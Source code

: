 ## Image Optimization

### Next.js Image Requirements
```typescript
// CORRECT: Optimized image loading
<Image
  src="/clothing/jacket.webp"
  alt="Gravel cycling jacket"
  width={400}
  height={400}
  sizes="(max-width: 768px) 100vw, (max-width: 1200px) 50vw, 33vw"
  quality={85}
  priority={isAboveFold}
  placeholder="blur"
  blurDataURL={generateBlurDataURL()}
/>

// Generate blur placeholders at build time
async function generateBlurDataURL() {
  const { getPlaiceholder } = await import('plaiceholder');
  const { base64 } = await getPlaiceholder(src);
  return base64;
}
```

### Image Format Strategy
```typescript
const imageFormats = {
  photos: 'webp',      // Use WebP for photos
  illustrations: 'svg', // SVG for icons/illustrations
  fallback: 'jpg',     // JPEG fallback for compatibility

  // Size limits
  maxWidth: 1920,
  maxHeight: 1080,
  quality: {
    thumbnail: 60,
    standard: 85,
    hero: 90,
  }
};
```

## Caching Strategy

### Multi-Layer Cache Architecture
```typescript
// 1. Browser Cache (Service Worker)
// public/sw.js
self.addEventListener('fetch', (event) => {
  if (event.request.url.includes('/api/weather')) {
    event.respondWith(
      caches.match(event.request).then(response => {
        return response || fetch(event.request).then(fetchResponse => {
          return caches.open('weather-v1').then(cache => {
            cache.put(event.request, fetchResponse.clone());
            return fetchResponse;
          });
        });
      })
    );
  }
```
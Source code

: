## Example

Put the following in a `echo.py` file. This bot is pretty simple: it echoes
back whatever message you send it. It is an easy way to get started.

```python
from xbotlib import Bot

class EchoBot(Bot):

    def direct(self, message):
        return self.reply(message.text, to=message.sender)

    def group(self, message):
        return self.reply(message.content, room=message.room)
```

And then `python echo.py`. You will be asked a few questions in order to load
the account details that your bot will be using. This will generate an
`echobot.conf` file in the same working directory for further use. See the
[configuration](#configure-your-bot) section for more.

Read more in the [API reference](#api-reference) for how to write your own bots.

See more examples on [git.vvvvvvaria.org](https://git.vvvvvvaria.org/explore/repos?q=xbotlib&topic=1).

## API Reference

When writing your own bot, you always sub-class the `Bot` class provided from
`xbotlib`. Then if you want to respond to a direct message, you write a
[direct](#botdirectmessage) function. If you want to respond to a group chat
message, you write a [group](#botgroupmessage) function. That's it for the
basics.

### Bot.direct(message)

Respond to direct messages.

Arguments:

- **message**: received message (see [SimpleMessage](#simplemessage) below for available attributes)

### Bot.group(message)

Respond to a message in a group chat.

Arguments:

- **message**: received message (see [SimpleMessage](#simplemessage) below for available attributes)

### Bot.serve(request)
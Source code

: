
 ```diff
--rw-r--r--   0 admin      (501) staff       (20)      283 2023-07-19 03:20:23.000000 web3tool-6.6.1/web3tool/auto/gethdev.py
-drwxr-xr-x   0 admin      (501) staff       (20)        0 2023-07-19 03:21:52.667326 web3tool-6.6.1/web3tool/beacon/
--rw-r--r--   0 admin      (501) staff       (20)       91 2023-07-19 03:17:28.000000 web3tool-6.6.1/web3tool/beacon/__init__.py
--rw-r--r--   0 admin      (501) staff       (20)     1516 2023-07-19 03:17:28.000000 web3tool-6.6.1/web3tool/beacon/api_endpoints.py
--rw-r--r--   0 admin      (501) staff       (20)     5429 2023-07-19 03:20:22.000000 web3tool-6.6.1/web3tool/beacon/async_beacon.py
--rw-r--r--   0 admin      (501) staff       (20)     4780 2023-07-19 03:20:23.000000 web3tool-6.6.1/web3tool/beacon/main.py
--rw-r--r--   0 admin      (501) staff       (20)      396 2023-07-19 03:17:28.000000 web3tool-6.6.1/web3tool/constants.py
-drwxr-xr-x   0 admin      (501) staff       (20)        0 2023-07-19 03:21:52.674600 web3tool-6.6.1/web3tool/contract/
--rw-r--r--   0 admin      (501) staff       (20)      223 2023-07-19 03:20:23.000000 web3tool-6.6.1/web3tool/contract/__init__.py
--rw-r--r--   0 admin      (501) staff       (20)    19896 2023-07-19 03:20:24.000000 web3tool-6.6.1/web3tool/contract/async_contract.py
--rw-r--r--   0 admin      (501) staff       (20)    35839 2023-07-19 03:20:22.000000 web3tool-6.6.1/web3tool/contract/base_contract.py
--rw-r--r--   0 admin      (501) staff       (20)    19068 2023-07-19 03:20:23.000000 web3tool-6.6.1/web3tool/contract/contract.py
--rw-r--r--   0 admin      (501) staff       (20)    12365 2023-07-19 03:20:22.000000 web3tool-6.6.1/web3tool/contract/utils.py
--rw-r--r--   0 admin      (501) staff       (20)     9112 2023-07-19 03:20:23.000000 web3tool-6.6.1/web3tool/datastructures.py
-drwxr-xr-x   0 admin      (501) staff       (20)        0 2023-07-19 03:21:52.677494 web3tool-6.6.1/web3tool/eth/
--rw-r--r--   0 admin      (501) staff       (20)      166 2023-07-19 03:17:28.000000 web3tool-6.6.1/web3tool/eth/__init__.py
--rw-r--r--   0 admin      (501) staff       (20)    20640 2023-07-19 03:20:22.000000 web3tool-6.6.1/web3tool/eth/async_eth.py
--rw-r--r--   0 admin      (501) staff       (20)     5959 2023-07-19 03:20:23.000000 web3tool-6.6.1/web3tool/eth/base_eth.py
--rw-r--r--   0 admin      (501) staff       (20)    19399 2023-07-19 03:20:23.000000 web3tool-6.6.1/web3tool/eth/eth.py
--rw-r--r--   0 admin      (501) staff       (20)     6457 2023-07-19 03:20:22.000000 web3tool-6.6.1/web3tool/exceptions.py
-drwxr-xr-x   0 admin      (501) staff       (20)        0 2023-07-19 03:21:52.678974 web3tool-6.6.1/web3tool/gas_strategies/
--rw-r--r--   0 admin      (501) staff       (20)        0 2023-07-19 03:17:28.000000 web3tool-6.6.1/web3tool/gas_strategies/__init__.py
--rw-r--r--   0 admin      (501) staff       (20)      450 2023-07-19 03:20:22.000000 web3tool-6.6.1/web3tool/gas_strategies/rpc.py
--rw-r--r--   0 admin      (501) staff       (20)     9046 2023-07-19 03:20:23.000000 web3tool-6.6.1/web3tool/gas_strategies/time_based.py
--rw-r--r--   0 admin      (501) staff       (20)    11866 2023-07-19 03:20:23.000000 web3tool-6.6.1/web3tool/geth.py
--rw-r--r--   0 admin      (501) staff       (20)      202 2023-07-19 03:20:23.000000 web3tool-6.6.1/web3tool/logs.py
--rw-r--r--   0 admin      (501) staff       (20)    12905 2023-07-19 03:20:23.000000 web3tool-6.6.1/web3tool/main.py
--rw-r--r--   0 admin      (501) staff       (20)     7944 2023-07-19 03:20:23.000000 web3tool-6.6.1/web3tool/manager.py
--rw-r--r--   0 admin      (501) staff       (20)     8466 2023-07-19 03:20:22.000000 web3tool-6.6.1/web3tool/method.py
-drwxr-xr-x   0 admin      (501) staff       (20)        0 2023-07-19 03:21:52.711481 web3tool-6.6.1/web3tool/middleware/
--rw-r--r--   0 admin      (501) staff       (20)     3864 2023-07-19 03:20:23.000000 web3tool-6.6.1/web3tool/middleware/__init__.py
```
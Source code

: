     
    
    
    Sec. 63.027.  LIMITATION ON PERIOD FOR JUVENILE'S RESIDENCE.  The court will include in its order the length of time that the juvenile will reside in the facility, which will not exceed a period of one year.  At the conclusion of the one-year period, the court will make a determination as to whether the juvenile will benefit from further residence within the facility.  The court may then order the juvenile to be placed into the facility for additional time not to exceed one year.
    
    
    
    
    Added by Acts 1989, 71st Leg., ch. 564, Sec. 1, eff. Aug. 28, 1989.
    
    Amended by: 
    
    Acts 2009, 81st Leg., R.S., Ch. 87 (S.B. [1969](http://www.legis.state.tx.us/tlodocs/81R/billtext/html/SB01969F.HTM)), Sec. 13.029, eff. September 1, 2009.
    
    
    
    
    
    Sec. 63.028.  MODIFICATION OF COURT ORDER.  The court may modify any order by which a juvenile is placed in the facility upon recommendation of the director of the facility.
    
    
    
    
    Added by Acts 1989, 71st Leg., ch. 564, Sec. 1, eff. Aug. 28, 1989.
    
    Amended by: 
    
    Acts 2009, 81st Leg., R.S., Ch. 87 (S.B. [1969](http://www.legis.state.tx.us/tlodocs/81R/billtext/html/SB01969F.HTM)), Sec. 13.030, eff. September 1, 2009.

- - - -

_Task instructions_
Only the number should be given: how many lines in the data contain the string "state".

_Response below_
2